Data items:
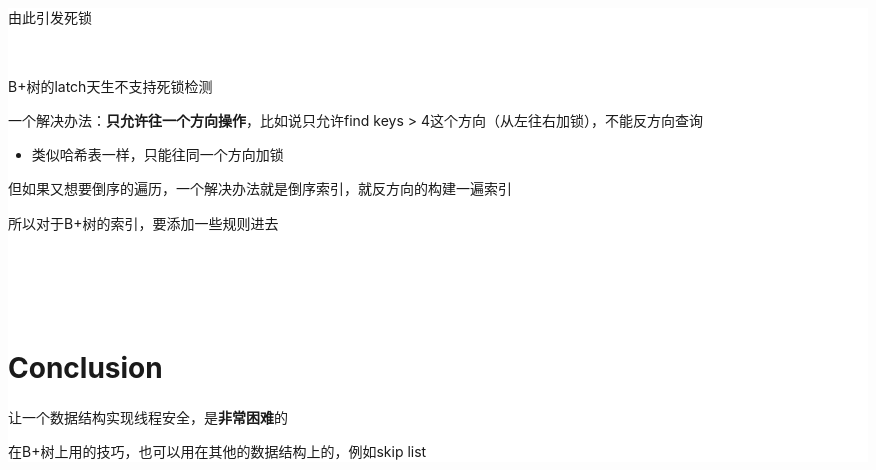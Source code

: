 由此引发死锁

<br/>

B+树的latch天生不支持死锁检测

一个解决办法：**只允许往一个方向操作**，比如说只允许find keys > 4这个方向（从左往右加锁），不能反方向查询

- 类似哈希表一样，只能往同一个方向加锁

但如果又想要倒序的遍历，一个解决办法就是倒序索引，就反方向的构建一遍索引

所以对于B+树的索引，要添加一些规则进去

<br/>

<br/>

<br/>

# Conclusion

让一个数据结构实现线程安全，是**非常困难**的

在B+树上用的技巧，也可以用在其他的数据结构上的，例如skip list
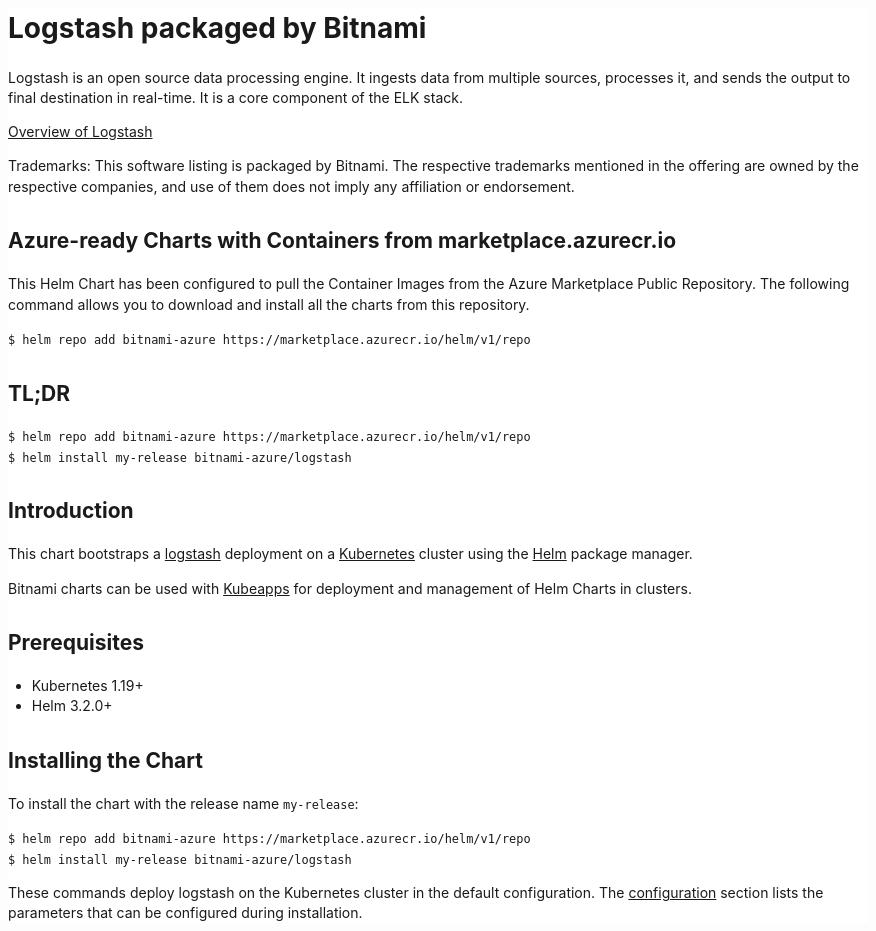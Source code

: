 

# Logstash packaged by Bitnami

Logstash is an open source data processing engine. It ingests data from multiple sources, processes it, and sends the output to final destination in real-time. It is a core component of the ELK stack.

[Overview of Logstash](http://logstash.net)

Trademarks: This software listing is packaged by Bitnami. The respective trademarks mentioned in the offering are owned by the respective companies, and use of them does not imply any affiliation or endorsement.

## Azure-ready Charts with Containers from marketplace.azurecr.io

This Helm Chart has been configured to pull the Container Images from the Azure Marketplace Public Repository.
The following command allows you to download and install all the charts from this repository.
```bash
$ helm repo add bitnami-azure https://marketplace.azurecr.io/helm/v1/repo
```
## TL;DR

```console
$ helm repo add bitnami-azure https://marketplace.azurecr.io/helm/v1/repo
$ helm install my-release bitnami-azure/logstash
```

## Introduction

This chart bootstraps a [logstash](https://github.com/bitnami/bitnami-docker-logstash) deployment on a [Kubernetes](https://kubernetes.io) cluster using the [Helm](https://helm.sh) package manager.

Bitnami charts can be used with [Kubeapps](https://kubeapps.com/) for deployment and management of Helm Charts in clusters.

## Prerequisites

- Kubernetes 1.19+
- Helm 3.2.0+

## Installing the Chart

To install the chart with the release name `my-release`:

```console
$ helm repo add bitnami-azure https://marketplace.azurecr.io/helm/v1/repo
$ helm install my-release bitnami-azure/logstash
```

These commands deploy logstash on the Kubernetes cluster in the default configuration. The [configuration](#configuration) section lists the parameters that can be configured during installation.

» **Exercise brief**
What is needed is a verbatim copy of every entry, with the pictures omitted.

» **Written response**
Source code

: 由此引发死锁

<br/>

B+树的latch天生不支持死锁检测

一个解决办法：**只允许往一个方向操作**，比如说只允许find keys > 4这个方向（从左往右加锁），不能反方向查询

- 类似哈希表一样，只能往同一个方向加锁

但如果又想要倒序的遍历，一个解决办法就是倒序索引，就反方向的构建一遍索引

所以对于B+树的索引，要添加一些规则进去

<br/>

<br/>

<br/>

# Conclusion

让一个数据结构实现线程安全，是**非常困难**的

在B+树上用的技巧，也可以用在其他的数据结构上的，例如skip list
Source code

: 

# Logstash packaged by Bitnami

Logstash is an open source data processing engine. It ingests data from multiple sources, processes it, and sends the output to final destination in real-time. It is a core component of the ELK stack.

[Overview of Logstash](http://logstash.net)

Trademarks: This software listing is packaged by Bitnami. The respective trademarks mentioned in the offering are owned by the respective companies, and use of them does not imply any affiliation or endorsement.

## Azure-ready Charts with Containers from marketplace.azurecr.io

This Helm Chart has been configured to pull the Container Images from the Azure Marketplace Public Repository.
The following command allows you to download and install all the charts from this repository.
```bash
$ helm repo add bitnami-azure https://marketplace.azurecr.io/helm/v1/repo
```
## TL;DR

```console
$ helm repo add bitnami-azure https://marketplace.azurecr.io/helm/v1/repo
$ helm install my-release bitnami-azure/logstash
```

## Introduction

This chart bootstraps a [logstash](https://github.com/bitnami/bitnami-docker-logstash) deployment on a [Kubernetes](https://kubernetes.io) cluster using the [Helm](https://helm.sh) package manager.

Bitnami charts can be used with [Kubeapps](https://kubeapps.com/) for deployment and management of Helm Charts in clusters.

## Prerequisites

- Kubernetes 1.19+
- Helm 3.2.0+

## Installing the Chart

To install the chart with the release name `my-release`:

```console
$ helm repo add bitnami-azure https://marketplace.azurecr.io/helm/v1/repo
$ helm install my-release bitnami-azure/logstash
```

These commands deploy logstash on the Kubernetes cluster in the default configuration. The [configuration](#configuration) section lists the parameters that can be configured during installation.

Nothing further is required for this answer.